I have always loved mathematics from learning times tables in elementary school to algebra, calculus and geometry in high school.

One of the first things I learned in geometry was that the shortest distance between two points is a straight line. This simple rule became more complicated when I learned in college that space is curved, so the straight line we draw on any surface is really slightly curved in space; a true straight line is only imaginary.

In my curious mind that raised the bizarre question of what is the longest distance between two points. One possibility is that it is the distance from one point around the entire universe until it finds the second point — assuming the universe is a like the surface of a ball. Believe it or not, I had discovered a simpler answer as a teenager on a trip up the Quaboag River in Massachusetts between Brookfield and Quaboag Pond.

My older brother and I loved to canoe. We had both been Boy Scouts. Bob learned to swim like a fish and I swam like a rock. We didn't use life jackets in those days so we usually picked narrow rivers in our state or stayed close to shore in larger bodies of water and avoided any rapids or stretches where we knew there were dams.

We were able to borrow a wooden canoe from our old friend and Scoutmaster. We always used a wooden craft because, even if filled with water, it stayed near the surface unless overloaded with cargo.

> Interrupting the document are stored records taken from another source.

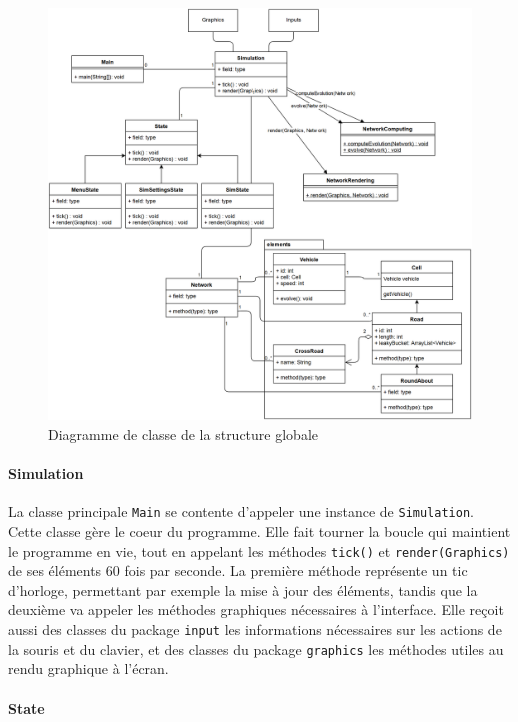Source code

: \documentclass[a4paper,11pt, titlepage]{extarticle}
\begin{document}
\begin{figure}[!h]
\begin{center}
\includegraphics[width=15cm]{structure_diagram.png}
\caption{Diagramme de classe de la structure globale}
\label{imgGlobal}
\end{center}
\end{figure}

\paragraph{Simulation}

La classe principale \texttt{Main} se contente d'appeler une instance de \texttt{Simulation}. Cette classe gère le coeur du programme. Elle fait tourner la boucle qui maintient le programme en vie, tout en appelant les méthodes \texttt{tick()} et \texttt{render(Graphics)} de ses éléments 60 fois par seconde. La première méthode représente un tic d'horloge, permettant par exemple la mise à jour des éléments, tandis que la deuxième va appeler les méthodes graphiques nécessaires à l'interface. Elle reçoit aussi des classes du package \texttt{input} les informations nécessaires sur les actions de la souris et du clavier, et des classes du package \texttt{graphics} les méthodes utiles au rendu graphique à l'écran.

\paragraph{State}
\end{document}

As long as I was with the canoe I would be safe if any mishap occurred. I don't know what the Quaboag is like now but 70 years ago it was a scenic, gentle waterway with several long curving stretches as it approached the pond.

We parked the old, black, stick-shift Chevy in a small area with trees off highway 148 near the bridge over the river just before reaching the outskirts of Brookfield. We lifted our very heavy transportation off the roof of the car, loaded our supplies, and launched the canoe into the beautiful slowly flowing water. The pleasure of riding in a canoe under idyllic circumstances is hard to describe in words.

Several of our ancestors were Huron, Algonquin and Mohawk First Americans from south-eastern Canada and the New-York/New England area. They used wood and birchbark canoes as their principle water vehicle. We were experiencing the joy they must also have felt voyaging in and enjoying nature at its best.

We made excellent progress upstream for the first miles of passage. Then we came to the flat swampy area of the curves. The areas between the water channels were inhabited by mounds of grass protruding above clear water. It was probably near noon by this time so we decided to take a shortcut through the grasses so we could find a place to stop and have a brief lunch at the pond in the distance.

 

The passage was slower, but the distance much shorter, so we were optimistic and overconfident as teenagers sometimes are. The grass mounds had different goals. They became closer and taller as we proceeded, sometime rising four to six inches above the water. The mounds became too congested for us to get out and push. We were about mid-point by then.

There was nowhere to turn around, so our fate was sealed. In order to advance toward the river channel that lay ahead we had to use our paddles to push against the grass mounds and even downward to decrease the friction. After hours of hard work we again reached open water and moved rapidly toward the pond since darkness was rapidly approaching. We came to a small beach area on the right but decided it was too open for a campsite. At dusk we found a wooded area further on with sufficient coverage, so we beached the canoe, put a tarp over a patch of foliage, spread our sleeping bags, and fell asleep.

Morning arrived to find us on a tarp spread over a patch of poison ivy. The tarp saved us from contaminating our sleeping bag and skin surfaces. We exited as carefully as possible, sat by the canoe, had a cold breakfast, loaded our equipment into our craft and started the return trip. As we passed the beach that looked so inviting on the way in, we saw it occupied by a group of cows munching grass or drinking pond water. What a surprise that would have been if we had slept there.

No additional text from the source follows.